TASK
Repeat exactly the lines of the entries below from the one with "A piece of an" through the one with "arrival should be made.", both ends included, and nothing else.

SUPPLIED RECORDS
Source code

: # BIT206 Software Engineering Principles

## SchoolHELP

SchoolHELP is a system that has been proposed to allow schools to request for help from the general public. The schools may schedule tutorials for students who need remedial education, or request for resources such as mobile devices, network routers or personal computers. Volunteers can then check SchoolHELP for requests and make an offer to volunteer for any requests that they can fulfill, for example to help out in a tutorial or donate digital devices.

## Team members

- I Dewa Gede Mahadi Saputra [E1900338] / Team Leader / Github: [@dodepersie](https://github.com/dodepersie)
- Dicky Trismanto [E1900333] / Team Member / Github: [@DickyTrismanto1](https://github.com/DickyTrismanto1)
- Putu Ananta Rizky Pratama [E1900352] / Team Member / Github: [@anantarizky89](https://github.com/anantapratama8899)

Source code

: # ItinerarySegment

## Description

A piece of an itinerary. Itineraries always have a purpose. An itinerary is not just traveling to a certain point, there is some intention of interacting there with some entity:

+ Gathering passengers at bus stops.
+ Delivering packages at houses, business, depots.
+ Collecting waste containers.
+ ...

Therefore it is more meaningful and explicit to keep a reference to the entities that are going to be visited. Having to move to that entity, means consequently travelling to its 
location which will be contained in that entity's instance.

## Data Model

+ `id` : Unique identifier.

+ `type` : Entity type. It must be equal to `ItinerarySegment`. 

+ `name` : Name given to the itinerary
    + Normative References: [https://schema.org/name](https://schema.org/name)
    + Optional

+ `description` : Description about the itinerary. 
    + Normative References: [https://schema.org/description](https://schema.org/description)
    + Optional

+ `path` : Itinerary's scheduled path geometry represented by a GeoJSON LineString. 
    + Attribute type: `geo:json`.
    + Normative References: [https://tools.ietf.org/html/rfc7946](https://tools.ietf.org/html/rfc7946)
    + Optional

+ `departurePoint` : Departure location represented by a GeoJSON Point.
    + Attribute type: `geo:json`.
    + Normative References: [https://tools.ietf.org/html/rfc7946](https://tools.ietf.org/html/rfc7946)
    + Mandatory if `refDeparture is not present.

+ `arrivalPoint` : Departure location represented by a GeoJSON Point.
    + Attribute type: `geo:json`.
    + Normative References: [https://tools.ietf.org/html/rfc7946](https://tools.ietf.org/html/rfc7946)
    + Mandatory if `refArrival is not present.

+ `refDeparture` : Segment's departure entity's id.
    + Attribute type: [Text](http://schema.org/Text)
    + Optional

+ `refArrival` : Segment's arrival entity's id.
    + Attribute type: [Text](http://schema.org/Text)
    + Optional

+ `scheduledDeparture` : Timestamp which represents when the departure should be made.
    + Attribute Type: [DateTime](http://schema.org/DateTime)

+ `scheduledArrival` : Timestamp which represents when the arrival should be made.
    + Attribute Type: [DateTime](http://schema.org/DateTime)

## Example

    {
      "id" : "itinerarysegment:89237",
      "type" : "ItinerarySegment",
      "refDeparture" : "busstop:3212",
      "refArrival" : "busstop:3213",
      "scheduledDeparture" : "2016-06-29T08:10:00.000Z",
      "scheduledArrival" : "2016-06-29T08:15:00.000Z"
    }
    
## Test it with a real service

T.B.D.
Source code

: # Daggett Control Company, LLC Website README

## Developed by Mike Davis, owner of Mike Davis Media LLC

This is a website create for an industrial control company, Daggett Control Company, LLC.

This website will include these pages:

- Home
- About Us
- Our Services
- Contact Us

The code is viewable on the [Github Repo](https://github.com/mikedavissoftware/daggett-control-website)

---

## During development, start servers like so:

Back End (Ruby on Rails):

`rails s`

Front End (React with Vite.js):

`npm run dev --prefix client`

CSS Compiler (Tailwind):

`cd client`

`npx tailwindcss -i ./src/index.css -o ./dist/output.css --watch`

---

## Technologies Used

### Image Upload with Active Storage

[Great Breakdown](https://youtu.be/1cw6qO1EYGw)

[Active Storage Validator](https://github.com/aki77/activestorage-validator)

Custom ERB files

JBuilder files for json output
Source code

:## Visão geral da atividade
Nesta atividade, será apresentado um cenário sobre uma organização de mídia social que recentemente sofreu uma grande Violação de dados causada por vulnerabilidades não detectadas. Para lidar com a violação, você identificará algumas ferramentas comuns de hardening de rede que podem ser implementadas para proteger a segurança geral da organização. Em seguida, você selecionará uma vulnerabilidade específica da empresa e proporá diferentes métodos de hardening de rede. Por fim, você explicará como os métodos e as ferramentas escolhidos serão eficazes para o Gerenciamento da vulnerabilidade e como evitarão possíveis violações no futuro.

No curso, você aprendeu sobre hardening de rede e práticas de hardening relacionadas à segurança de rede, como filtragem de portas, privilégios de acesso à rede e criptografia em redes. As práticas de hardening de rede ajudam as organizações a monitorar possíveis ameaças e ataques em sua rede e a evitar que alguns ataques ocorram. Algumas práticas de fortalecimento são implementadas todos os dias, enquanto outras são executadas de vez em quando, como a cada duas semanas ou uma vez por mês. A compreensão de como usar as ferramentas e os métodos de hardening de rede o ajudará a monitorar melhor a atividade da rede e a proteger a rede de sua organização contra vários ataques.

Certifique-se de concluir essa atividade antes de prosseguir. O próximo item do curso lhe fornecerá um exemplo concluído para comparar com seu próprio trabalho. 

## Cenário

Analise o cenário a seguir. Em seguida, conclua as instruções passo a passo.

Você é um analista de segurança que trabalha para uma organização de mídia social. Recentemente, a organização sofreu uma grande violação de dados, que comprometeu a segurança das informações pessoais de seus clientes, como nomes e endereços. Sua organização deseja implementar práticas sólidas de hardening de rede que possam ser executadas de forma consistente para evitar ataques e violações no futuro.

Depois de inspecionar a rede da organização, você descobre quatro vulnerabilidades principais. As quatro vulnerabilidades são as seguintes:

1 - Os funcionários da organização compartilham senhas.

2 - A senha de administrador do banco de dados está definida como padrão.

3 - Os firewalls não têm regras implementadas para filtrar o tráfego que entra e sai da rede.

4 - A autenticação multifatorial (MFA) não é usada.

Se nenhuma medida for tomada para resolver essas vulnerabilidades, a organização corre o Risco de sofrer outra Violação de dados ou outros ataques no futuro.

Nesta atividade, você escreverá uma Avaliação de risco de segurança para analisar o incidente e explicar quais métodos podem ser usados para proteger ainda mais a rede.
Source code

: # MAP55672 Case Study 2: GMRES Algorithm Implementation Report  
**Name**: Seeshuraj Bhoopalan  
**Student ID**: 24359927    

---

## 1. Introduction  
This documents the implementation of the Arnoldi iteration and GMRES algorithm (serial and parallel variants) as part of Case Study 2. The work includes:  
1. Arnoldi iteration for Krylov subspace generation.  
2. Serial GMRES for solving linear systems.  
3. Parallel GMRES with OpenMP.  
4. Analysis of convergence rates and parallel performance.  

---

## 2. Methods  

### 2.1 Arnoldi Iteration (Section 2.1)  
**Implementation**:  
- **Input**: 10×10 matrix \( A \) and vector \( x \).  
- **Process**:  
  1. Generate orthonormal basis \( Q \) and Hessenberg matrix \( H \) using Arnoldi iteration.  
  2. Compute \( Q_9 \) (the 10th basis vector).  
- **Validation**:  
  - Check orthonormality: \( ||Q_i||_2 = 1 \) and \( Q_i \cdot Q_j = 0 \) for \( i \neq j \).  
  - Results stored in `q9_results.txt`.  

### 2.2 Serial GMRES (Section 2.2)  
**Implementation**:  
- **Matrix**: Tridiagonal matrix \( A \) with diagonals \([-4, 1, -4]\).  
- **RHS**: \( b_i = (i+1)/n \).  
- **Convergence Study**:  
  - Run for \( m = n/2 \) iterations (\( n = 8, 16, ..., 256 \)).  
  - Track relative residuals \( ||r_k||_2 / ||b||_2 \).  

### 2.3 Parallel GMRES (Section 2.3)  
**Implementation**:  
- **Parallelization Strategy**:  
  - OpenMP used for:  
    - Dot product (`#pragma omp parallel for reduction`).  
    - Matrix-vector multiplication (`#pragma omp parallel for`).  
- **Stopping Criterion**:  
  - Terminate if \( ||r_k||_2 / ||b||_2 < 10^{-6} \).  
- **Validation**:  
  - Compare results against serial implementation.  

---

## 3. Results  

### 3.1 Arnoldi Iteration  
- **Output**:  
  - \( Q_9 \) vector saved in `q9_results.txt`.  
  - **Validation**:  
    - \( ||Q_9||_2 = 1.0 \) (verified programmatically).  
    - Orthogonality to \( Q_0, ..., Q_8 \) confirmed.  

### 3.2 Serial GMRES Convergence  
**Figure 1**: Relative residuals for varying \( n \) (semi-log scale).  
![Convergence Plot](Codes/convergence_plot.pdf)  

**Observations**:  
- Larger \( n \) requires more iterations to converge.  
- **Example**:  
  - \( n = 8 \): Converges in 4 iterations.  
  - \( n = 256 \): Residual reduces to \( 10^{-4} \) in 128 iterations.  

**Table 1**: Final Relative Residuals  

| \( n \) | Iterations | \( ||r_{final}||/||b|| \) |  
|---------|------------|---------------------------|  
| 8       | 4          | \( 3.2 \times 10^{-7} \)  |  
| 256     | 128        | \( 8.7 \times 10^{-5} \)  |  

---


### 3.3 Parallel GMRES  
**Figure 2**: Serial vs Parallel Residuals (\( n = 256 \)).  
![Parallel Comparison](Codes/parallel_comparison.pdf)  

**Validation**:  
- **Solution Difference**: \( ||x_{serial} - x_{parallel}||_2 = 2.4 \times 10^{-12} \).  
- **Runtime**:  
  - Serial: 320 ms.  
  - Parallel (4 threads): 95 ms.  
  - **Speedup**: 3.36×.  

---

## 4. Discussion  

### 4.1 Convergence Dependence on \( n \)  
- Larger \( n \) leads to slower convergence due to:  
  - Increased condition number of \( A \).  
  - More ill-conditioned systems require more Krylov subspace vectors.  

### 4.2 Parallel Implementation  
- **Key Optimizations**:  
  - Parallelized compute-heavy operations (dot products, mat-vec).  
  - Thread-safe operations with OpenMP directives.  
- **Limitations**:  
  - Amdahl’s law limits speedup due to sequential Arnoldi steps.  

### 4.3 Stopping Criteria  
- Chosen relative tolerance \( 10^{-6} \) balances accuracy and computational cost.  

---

EXERCISE SOLUTION
A piece of an itinerary. Itineraries always have a purpose. An itinerary is not just traveling to a certain point, there is some intention of interacting there with some entity:

+ Gathering passengers at bus stops.
+ Delivering packages at houses, business, depots.
+ Collecting waste containers.
+ ...

Therefore it is more meaningful and explicit to keep a reference to the entities that are going to be visited. Having to move to that entity, means consequently travelling to its 
location which will be contained in that entity's instance.

## Data Model

+ `id` : Unique identifier.

+ `type` : Entity type. It must be equal to `ItinerarySegment`. 

+ `name` : Name given to the itinerary
    + Normative References: [https://schema.org/name](https://schema.org/name)
    + Optional

+ `description` : Description about the itinerary. 
    + Normative References: [https://schema.org/description](https://schema.org/description)
    + Optional

+ `path` : Itinerary's scheduled path geometry represented by a GeoJSON LineString. 
    + Attribute type: `geo:json`.
    + Normative References: [https://tools.ietf.org/html/rfc7946](https://tools.ietf.org/html/rfc7946)
    + Optional

+ `departurePoint` : Departure location represented by a GeoJSON Point.
    + Attribute type: `geo:json`.
    + Normative References: [https://tools.ietf.org/html/rfc7946](https://tools.ietf.org/html/rfc7946)
    + Mandatory if `refDeparture is not present.

+ `arrivalPoint` : Departure location represented by a GeoJSON Point.
    + Attribute type: `geo:json`.
    + Normative References: [https://tools.ietf.org/html/rfc7946](https://tools.ietf.org/html/rfc7946)
    + Mandatory if `refArrival is not present.

+ `refDeparture` : Segment's departure entity's id.
    + Attribute type: [Text](http://schema.org/Text)
    + Optional

+ `refArrival` : Segment's arrival entity's id.
    + Attribute type: [Text](http://schema.org/Text)
    + Optional

+ `scheduledDeparture` : Timestamp which represents when the departure should be made.
    + Attribute Type: [DateTime](http://schema.org/DateTime)

+ `scheduledArrival` : Timestamp which represents when the arrival should be made.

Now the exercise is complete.